[Source texts of formatted documents]
* * * * *
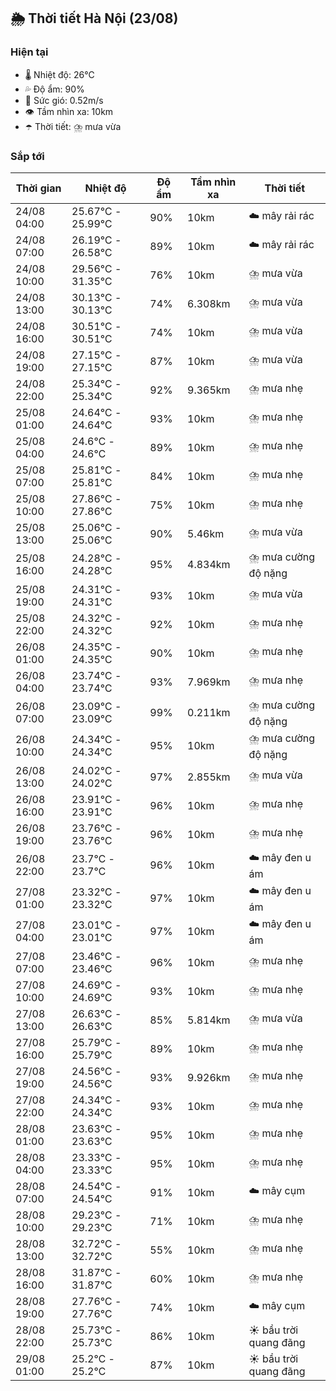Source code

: ## 🌦️ Thời tiết Hà Nội (23/08)

### Hiện tại

- 🌡️ Nhiệt độ: 26℃
- 💦 Độ ẩm: 90%
- 💨 Sức gió: 0.52m/s
- 👁️ Tầm nhìn xa: 10km
- ☂️ Thời tiết: ⛈️ mưa vừa

### Sắp tới

| Thời gian | Nhiệt độ | Độ ẩm | Tầm nhìn xa | Thời tiết |
| --- | --- | --- | --- | --- |
| 24/08 04:00 | 25.67℃ - 25.99℃ | 90% | 10km | ☁️ mây rải rác |
| 24/08 07:00 | 26.19℃ - 26.58℃ | 89% | 10km | ☁️ mây rải rác |
| 24/08 10:00 | 29.56℃ - 31.35℃ | 76% | 10km | ⛈️ mưa vừa |
| 24/08 13:00 | 30.13℃ - 30.13℃ | 74% | 6.308km | ⛈️ mưa vừa |
| 24/08 16:00 | 30.51℃ - 30.51℃ | 74% | 10km | ⛈️ mưa vừa |
| 24/08 19:00 | 27.15℃ - 27.15℃ | 87% | 10km | ⛈️ mưa vừa |
| 24/08 22:00 | 25.34℃ - 25.34℃ | 92% | 9.365km | ⛈️ mưa nhẹ |
| 25/08 01:00 | 24.64℃ - 24.64℃ | 93% | 10km | ⛈️ mưa nhẹ |
| 25/08 04:00 | 24.6℃ - 24.6℃ | 89% | 10km | ⛈️ mưa nhẹ |
| 25/08 07:00 | 25.81℃ - 25.81℃ | 84% | 10km | ⛈️ mưa nhẹ |
| 25/08 10:00 | 27.86℃ - 27.86℃ | 75% | 10km | ⛈️ mưa nhẹ |
| 25/08 13:00 | 25.06℃ - 25.06℃ | 90% | 5.46km | ⛈️ mưa vừa |
| 25/08 16:00 | 24.28℃ - 24.28℃ | 95% | 4.834km | ⛈️ mưa cường độ nặng |
| 25/08 19:00 | 24.31℃ - 24.31℃ | 93% | 10km | ⛈️ mưa vừa |
| 25/08 22:00 | 24.32℃ - 24.32℃ | 92% | 10km | ⛈️ mưa nhẹ |
| 26/08 01:00 | 24.35℃ - 24.35℃ | 90% | 10km | ⛈️ mưa nhẹ |
| 26/08 04:00 | 23.74℃ - 23.74℃ | 93% | 7.969km | ⛈️ mưa nhẹ |
| 26/08 07:00 | 23.09℃ - 23.09℃ | 99% | 0.211km | ⛈️ mưa cường độ nặng |
| 26/08 10:00 | 24.34℃ - 24.34℃ | 95% | 10km | ⛈️ mưa cường độ nặng |
| 26/08 13:00 | 24.02℃ - 24.02℃ | 97% | 2.855km | ⛈️ mưa vừa |
| 26/08 16:00 | 23.91℃ - 23.91℃ | 96% | 10km | ⛈️ mưa nhẹ |
| 26/08 19:00 | 23.76℃ - 23.76℃ | 96% | 10km | ⛈️ mưa nhẹ |
| 26/08 22:00 | 23.7℃ - 23.7℃ | 96% | 10km | ☁️ mây đen u ám |
| 27/08 01:00 | 23.32℃ - 23.32℃ | 97% | 10km | ☁️ mây đen u ám |
| 27/08 04:00 | 23.01℃ - 23.01℃ | 97% | 10km | ☁️ mây đen u ám |
| 27/08 07:00 | 23.46℃ - 23.46℃ | 96% | 10km | ⛈️ mưa nhẹ |
| 27/08 10:00 | 24.69℃ - 24.69℃ | 93% | 10km | ⛈️ mưa nhẹ |
| 27/08 13:00 | 26.63℃ - 26.63℃ | 85% | 5.814km | ⛈️ mưa vừa |
| 27/08 16:00 | 25.79℃ - 25.79℃ | 89% | 10km | ⛈️ mưa nhẹ |
| 27/08 19:00 | 24.56℃ - 24.56℃ | 93% | 9.926km | ⛈️ mưa nhẹ |
| 27/08 22:00 | 24.34℃ - 24.34℃ | 93% | 10km | ⛈️ mưa nhẹ |
| 28/08 01:00 | 23.63℃ - 23.63℃ | 95% | 10km | ⛈️ mưa nhẹ |
| 28/08 04:00 | 23.33℃ - 23.33℃ | 95% | 10km | ⛈️ mưa nhẹ |
| 28/08 07:00 | 24.54℃ - 24.54℃ | 91% | 10km | ☁️ mây cụm |
| 28/08 10:00 | 29.23℃ - 29.23℃ | 71% | 10km | ⛈️ mưa nhẹ |
| 28/08 13:00 | 32.72℃ - 32.72℃ | 55% | 10km | ⛈️ mưa nhẹ |
| 28/08 16:00 | 31.87℃ - 31.87℃ | 60% | 10km | ⛈️ mưa nhẹ |
| 28/08 19:00 | 27.76℃ - 27.76℃ | 74% | 10km | ☁️ mây cụm |
| 28/08 22:00 | 25.73℃ - 25.73℃ | 86% | 10km | ☀️ bầu trời quang đãng |
| 29/08 01:00 | 25.2℃ - 25.2℃ | 87% | 10km | ☀️ bầu trời quang đãng |
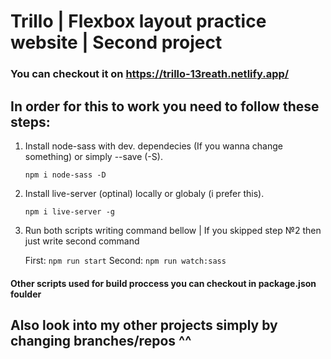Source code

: # Trillo | Flexbox layout practice website | Second project

### You can checkout it on https://trillo-13reath.netlify.app/

## In order for this to work you need to follow these steps:

1. Install node-sass with dev. dependecies (If you wanna change something) or simply --save (-S).

    `npm i node-sass -D`

2. Install live-server (optinal) locally or globaly (i prefer this).

    `npm i live-server -g`

3. Run both scripts writing command bellow | If you skipped step №2 then just write second command

    First: `npm run start` Second: `npm run watch:sass`

#### Other scripts used for build proccess you can checkout in package.json foulder

## Also look into my other projects simply by changing branches/repos ^^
* * * * *
Go through the records and show every line with the string "Install" in it.

▸ **Completed exercise**:
1. Install node-sass with dev. dependecies (If you wanna change something) or simply --save (-S).
2. Install live-server (optinal) locally or globaly (i prefer this).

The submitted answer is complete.